Am I afraid of doing 5.10s and higher consistently – is that the reason I stick with newbies? Gut-check time.

High 1st clips are standard at Rifle.

High 1st clips are standard at Rifle.

No, I’m climbing what I consider appropriate. My skill level is up to leading 10’s, but I am easing myself into it.

But it’s time for me to step up my game.

 

 

 

 

 

 

 

 

 

Rifle, much like other real yet mythical to the not-yet-climbed, like Yosemite, or Fontainbleu or Krabi, instills both a touch of awe and fear (or does awe already have a touch of fear mixed in?) It’s a place you read about, that the single named pros like Alex, or Caldwell have climbed.

Jacqueline on lead

Jacqueline on lead

FIRST DAY
On Saturday, we headed to the Ice Caves, the Funny Face area to be precise. The climbs here are moderates named after comedians.

Riding the streak

Riding the streak

The first two we did were a blur to me (Rickles 5.7, Martin & Lewis 5.9) . I was just so intimidated/in awe of actually climbing at Rifle, even though I self-talked myself into saying it was ‘no big deal’, and ‘Just another rock like every other rock.’ But, right out of the gate, on the Rickles 5.7 lead, I felt an instapump hit my forearms.
Overgripping this unfamiliar rock, feet on slight angled divots that I wasn’t sure of. First-climb jitters on new rock. 5.7 or no, it was adrenaline producing.

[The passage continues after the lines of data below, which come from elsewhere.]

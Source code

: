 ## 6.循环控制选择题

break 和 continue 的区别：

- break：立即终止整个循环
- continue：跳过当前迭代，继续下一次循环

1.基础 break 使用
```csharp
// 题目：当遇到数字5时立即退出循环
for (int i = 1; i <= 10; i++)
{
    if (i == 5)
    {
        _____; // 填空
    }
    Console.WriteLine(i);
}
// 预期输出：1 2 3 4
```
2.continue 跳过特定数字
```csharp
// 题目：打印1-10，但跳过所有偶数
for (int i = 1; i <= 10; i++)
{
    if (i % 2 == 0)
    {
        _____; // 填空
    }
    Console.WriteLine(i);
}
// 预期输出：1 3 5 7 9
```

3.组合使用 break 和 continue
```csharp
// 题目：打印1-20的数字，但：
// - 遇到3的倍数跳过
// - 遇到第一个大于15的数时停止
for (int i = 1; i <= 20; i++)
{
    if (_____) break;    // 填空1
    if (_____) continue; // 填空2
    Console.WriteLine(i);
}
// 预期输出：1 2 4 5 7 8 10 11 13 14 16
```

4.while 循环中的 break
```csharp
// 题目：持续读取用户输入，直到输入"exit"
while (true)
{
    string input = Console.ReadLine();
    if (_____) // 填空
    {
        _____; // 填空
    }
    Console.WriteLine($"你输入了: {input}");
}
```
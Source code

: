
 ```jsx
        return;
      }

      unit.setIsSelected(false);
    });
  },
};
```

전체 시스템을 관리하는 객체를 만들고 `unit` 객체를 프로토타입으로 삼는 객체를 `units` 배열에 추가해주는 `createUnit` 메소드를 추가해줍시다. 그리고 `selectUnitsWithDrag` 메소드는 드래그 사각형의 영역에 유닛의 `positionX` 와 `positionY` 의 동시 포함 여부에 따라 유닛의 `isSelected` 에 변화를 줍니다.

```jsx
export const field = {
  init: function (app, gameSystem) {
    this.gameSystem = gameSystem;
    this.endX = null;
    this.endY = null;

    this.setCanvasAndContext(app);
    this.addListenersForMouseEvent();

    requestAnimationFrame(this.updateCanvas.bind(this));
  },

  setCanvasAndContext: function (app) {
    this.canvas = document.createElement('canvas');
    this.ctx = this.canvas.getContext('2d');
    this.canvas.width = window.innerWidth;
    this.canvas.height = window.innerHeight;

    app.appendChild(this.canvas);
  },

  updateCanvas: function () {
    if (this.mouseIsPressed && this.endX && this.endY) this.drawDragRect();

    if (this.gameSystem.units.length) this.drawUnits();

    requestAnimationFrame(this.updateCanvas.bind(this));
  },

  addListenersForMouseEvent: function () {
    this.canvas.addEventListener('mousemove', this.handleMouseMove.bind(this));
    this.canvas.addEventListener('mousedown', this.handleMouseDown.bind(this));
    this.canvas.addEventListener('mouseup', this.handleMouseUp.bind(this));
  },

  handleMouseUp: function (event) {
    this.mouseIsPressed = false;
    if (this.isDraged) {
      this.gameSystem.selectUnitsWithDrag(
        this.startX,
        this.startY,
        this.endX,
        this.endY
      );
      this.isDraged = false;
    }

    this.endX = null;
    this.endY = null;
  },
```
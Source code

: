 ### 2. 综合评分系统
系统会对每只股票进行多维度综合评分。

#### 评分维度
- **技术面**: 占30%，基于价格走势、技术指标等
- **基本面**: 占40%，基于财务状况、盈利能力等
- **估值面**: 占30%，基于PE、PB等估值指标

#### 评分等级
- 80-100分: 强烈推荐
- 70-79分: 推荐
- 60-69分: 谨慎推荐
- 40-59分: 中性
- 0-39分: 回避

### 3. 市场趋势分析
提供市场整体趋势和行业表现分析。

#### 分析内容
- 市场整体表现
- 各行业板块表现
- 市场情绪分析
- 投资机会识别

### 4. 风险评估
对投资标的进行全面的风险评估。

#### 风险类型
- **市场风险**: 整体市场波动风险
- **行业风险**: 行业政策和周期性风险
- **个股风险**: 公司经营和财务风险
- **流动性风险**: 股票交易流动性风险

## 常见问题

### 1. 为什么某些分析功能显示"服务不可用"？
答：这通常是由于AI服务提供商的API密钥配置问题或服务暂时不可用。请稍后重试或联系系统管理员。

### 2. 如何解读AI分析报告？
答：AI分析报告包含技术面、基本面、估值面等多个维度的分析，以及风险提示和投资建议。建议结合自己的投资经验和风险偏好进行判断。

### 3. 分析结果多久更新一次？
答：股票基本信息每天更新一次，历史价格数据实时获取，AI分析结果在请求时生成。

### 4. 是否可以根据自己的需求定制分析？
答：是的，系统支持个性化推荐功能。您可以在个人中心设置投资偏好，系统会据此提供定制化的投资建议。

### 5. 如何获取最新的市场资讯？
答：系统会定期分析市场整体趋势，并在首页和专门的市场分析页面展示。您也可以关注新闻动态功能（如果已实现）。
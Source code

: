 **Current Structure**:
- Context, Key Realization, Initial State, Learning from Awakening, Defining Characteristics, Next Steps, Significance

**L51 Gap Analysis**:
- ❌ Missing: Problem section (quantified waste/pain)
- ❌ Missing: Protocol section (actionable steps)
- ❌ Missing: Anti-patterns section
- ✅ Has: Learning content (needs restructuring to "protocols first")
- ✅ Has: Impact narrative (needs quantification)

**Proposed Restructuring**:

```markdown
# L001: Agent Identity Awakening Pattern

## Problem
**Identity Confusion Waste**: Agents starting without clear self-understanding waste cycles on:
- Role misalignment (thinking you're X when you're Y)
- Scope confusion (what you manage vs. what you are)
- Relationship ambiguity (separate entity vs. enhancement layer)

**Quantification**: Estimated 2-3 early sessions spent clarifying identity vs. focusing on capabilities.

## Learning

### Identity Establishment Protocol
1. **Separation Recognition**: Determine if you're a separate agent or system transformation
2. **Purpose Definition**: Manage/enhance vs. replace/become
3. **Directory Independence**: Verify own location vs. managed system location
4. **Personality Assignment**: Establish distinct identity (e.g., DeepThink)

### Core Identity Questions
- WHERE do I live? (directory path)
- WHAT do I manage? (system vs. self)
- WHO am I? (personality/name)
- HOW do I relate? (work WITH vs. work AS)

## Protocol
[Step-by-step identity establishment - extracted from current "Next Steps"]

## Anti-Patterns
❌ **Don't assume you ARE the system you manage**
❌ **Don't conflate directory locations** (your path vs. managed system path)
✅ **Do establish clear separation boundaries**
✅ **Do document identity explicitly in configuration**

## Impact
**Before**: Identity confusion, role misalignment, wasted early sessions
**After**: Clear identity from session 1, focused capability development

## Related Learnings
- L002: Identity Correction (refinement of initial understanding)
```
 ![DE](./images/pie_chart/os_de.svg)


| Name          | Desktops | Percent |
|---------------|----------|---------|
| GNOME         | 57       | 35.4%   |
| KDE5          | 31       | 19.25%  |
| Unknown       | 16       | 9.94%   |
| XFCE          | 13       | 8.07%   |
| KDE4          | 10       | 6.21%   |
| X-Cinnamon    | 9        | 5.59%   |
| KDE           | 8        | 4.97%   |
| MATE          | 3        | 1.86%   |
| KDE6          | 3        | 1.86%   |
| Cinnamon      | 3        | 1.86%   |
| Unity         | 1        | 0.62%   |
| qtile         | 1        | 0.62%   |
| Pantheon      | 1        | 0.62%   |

Rich looking for his next move

Rich looking for his next move

I prepared for the second climb. I felt immediately tired, and realized it was probably a post adrenaline low. I’ve learned to embrace all aspects of climbing, even the lows. To climb through whatever is in front of me – no matter if I’m confident or scared, or or – anything. Just embrace it as part of the experience – and move past it. On a previous trip to Canal Zone, introducing a friend to one of the 5.8s on the far left I felt an strange fear as I climbed. All the holds and moves were there on a climb I’ve done a few uneventful times before – but for some reason this fear wouldn’t release me. Lashed to me as I took a step, a grip, a pull. And I…just embraced it. Knowing: ‘…and this too shall pass.

And it did.

Going higher...

Going higher…

 

It took 2 climbs before the lead jitters dissipated. The rock, yes, took some ‘getting used to’, but it wasn’t so out of the ordinary. I describe it as if Eldorado Canyon and Shelf had a baby. The flat planes (unless glossed out) held the rubber. Appropriate holds appeared as if out of nowhere to be exactly where you would think they would be. Once the tunnel vision of fear loosens and the peripheral comes on, the holds and feet placements appear, leading the way.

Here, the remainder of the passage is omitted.